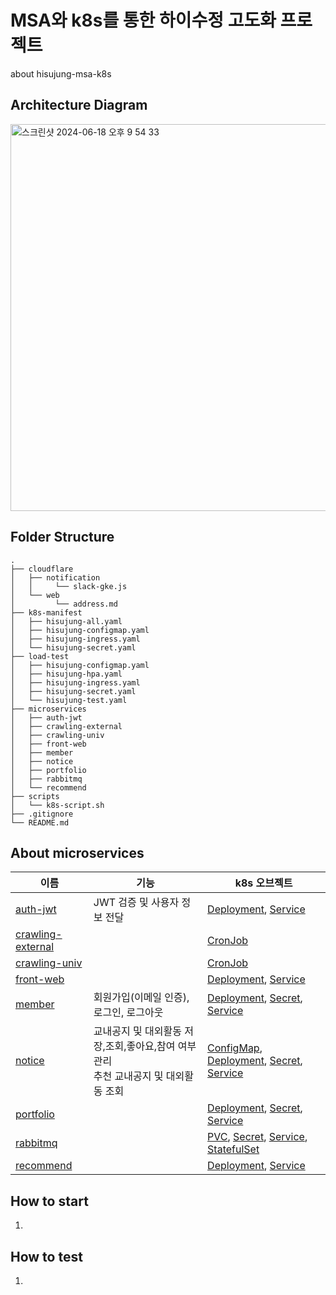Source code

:# MSA와 k8s를 통한 하이수정 고도화 프로젝트
about hisujung-msa-k8s

## Architecture Diagram
<img width="619" alt="스크린샷 2024-06-18 오후 9 54 33" src="https://github.com/hi-sujung/hisujung-msa-k8s/assets/100345983/ff795ff0-68f7-4a73-bb42-f09593655db4">

## Folder Structure
```
.
├── cloudflare
│   ├── notification
│   │     └── slack-gke.js
│   └── web
│         └── address.md
├── k8s-manifest
│   ├── hisujung-all.yaml
│   ├── hisujung-configmap.yaml
│   ├── hisujung-ingress.yaml
│   └── hisujung-secret.yaml
├── load-test
│   ├── hisujung-configmap.yaml
│   ├── hisujung-hpa.yaml
│   ├── hisujung-ingress.yaml
│   ├── hisujung-secret.yaml
│   └── hisujung-test.yaml
├── microservices
│   ├── auth-jwt
│   ├── crawling-external
│   ├── crawling-univ
│   ├── front-web
│   ├── member
│   ├── notice
│   ├── portfolio
│   ├── rabbitmq
│   └── recommend
├── scripts
│   └── k8s-script.sh
├── .gitignore
└── README.md
```

## About microservices
| 이름                 | 기능                                                    | k8s 오브젝트                               |
|---------------------|-------------------------------------------------------|------------------------------------------|
| [auth-jwt](https://github.com/hi-sujung/msa-auth-jwt) | JWT 검증 및 사용자 정보 전달                                    | [Deployment](https://github.com/hi-sujung/hisujung-msa-k8s/blob/main/k8s-manifest/auth-jwt/deployment.yaml), [Service](https://github.com/hi-sujung/hisujung-msa-k8s/blob/main/k8s-manifest/auth-jwt/service.yaml) |
| [crawling-external](https://github.com/hi-sujung/msa-crawling-external) |                                                       | [CronJob](https://github.com/hi-sujung/hisujung-msa-k8s/blob/main/k8s-manifest/crawling-external/cronjob.yaml) |
| [crawling-univ](https://github.com/hi-sujung/msa-crawling-univ) |                                                       | [CronJob](https://github.com/hi-sujung/hisujung-msa-k8s/blob/main/k8s-manifest/crawling-univ/cronjob.yaml) |
| [front-web ](https://github.com/hi-sujung/msa-front-web) |                                                       | [Deployment](https://github.com/hi-sujung/hisujung-msa-k8s/blob/main/k8s-manifest/front-web/deployment.yaml), [Service](https://github.com/hi-sujung/hisujung-msa-k8s/blob/main/k8s-manifest/front-web/service.yaml) |
| [member](https://github.com/hi-sujung/msa-member) | 회원가입(이메일 인증), 로그인, 로그아웃                               | [Deployment](https://github.com/hi-sujung/hisujung-msa-k8s/blob/main/k8s-manifest/member/deployment.yaml), [Secret](https://github.com/hi-sujung/hisujung-msa-k8s/blob/main/k8s-manifest/member/secret.yaml), [Service](https://github.com/hi-sujung/hisujung-msa-k8s/blob/main/k8s-manifest/member/service.yaml) |
| [notice](https://github.com/hi-sujung/msa-notice) | 교내공지 및 대외활동 저장,조회,좋아요,참여 여부 관리<br/> 추천 교내공지 및 대외활동 조회 | [ConfigMap](https://github.com/hi-sujung/hisujung-msa-k8s/blob/main/k8s-manifest/notice/configmap.yaml), [Deployment](https://github.com/hi-sujung/hisujung-msa-k8s/blob/main/k8s-manifest/notice/deployment.yaml), [Secret](https://github.com/hi-sujung/hisujung-msa-k8s/blob/main/k8s-manifest/notice/secret.yaml), [Service](https://github.com/hi-sujung/hisujung-msa-k8s/blob/main/k8s-manifest/notice/service.yaml) |
| [portfolio](https://github.com/hi-sujung/msa-portfolio) |                                                       | [Deployment](https://github.com/hi-sujung/hisujung-msa-k8s/blob/main/k8s-manifest/portfolio/deployment.yaml), [Secret](https://github.com/hi-sujung/hisujung-msa-k8s/blob/main/k8s-manifest/portfolio/secret.yaml), [Service](https://github.com/hi-sujung/hisujung-msa-k8s/blob/main/k8s-manifest/portfolio/service.yaml) |
| [rabbitmq](https://github.com/hi-sujung/msa-rabbitmq) |                                                       | [PVC](https://github.com/hi-sujung/hisujung-msa-k8s/blob/main/k8s-manifest/rabbitmq/pvc.yaml), [Secret](https://github.com/hi-sujung/hisujung-msa-k8s/blob/main/k8s-manifest/rabbitmq/secret.yaml), [Service](https://github.com/hi-sujung/hisujung-msa-k8s/blob/main/k8s-manifest/rabbitmq/service.yaml), [StatefulSet](https://github.com/hi-sujung/hisujung-msa-k8s/blob/main/k8s-manifest/rabbitmq/statefulset.yaml) |
| [recommend](https://github.com/hi-sujung/msa-recommend) |                                                       | [Deployment](https://github.com/hi-sujung/hisujung-msa-k8s/blob/main/k8s-manifest/recommend/deployment.yaml), [Service](https://github.com/hi-sujung/hisujung-msa-k8s/blob/main/k8s-manifest/recommend/service.yaml) |


## How to start
1.


## How to test
1. 


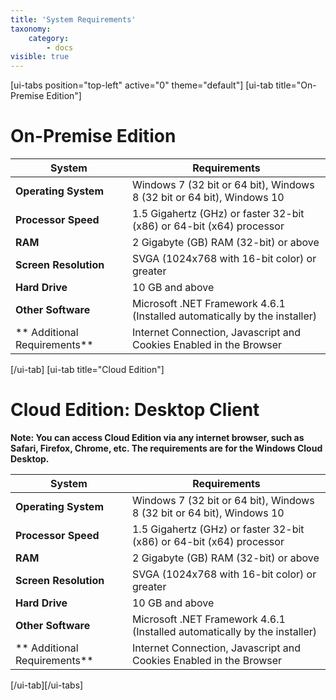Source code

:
 ```yaml
---
title: 'System Requirements'
taxonomy:
    category:
        - docs
visible: true
---
```


[ui-tabs position="top-left" active="0" theme="default"]
[ui-tab title="On-Premise Edition"]
# **On-Premise Edition**

| **System**  | **Requirements** |
| ------------- | ------------- |
| **Operating System**  | Windows 7 (32 bit or 64 bit), Windows  8 (32 bit or 64 bit), Windows 10 |
| **Processor Speed**  | 1.5 Gigahertz (GHz) or faster 32-bit (x86) or 64-bit (x64) processor |
| **RAM**  | 2 Gigabyte (GB) RAM (32-bit) or above|
| **Screen Resolution**  | SVGA (1024x768 with 16-bit color) or greater |
| **Hard Drive**  | 10 GB and above  |
| **Other Software**  | Microsoft .NET Framework 4.6.1 (Installed automatically by the installer) |
| ** Additional Requirements**  | Internet Connection, Javascript and Cookies Enabled in the Browser |
[/ui-tab]
[ui-tab title="Cloud Edition"]
# **Cloud Edition: Desktop Client**

**Note: You can access Cloud Edition via any internet browser, such as Safari, Firefox, Chrome, etc. The requirements are for the Windows Cloud Desktop.**

| **System**  | **Requirements** |
| ------------- | ------------- |
| **Operating System**  | Windows 7 (32 bit or 64 bit), Windows  8 (32 bit or 64 bit), Windows 10 |
| **Processor Speed**  | 1.5 Gigahertz (GHz) or faster 32-bit (x86) or 64-bit (x64) processor |
| **RAM**  | 2 Gigabyte (GB) RAM (32-bit) or above|
| **Screen Resolution**  | SVGA (1024x768 with 16-bit color) or greater |
| **Hard Drive**  | 10 GB and above  |
| **Other Software**  | Microsoft .NET Framework 4.6.1 (Installed automatically by the installer) |
| ** Additional Requirements**  | Internet Connection, Javascript and Cookies Enabled in the Browser |
[/ui-tab][/ui-tabs]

**What this task involves**
Copy each line in the data that holds the word "Premise".

**Exercise response**
[ui-tab title="On-Premise Edition"]
# **On-Premise Edition**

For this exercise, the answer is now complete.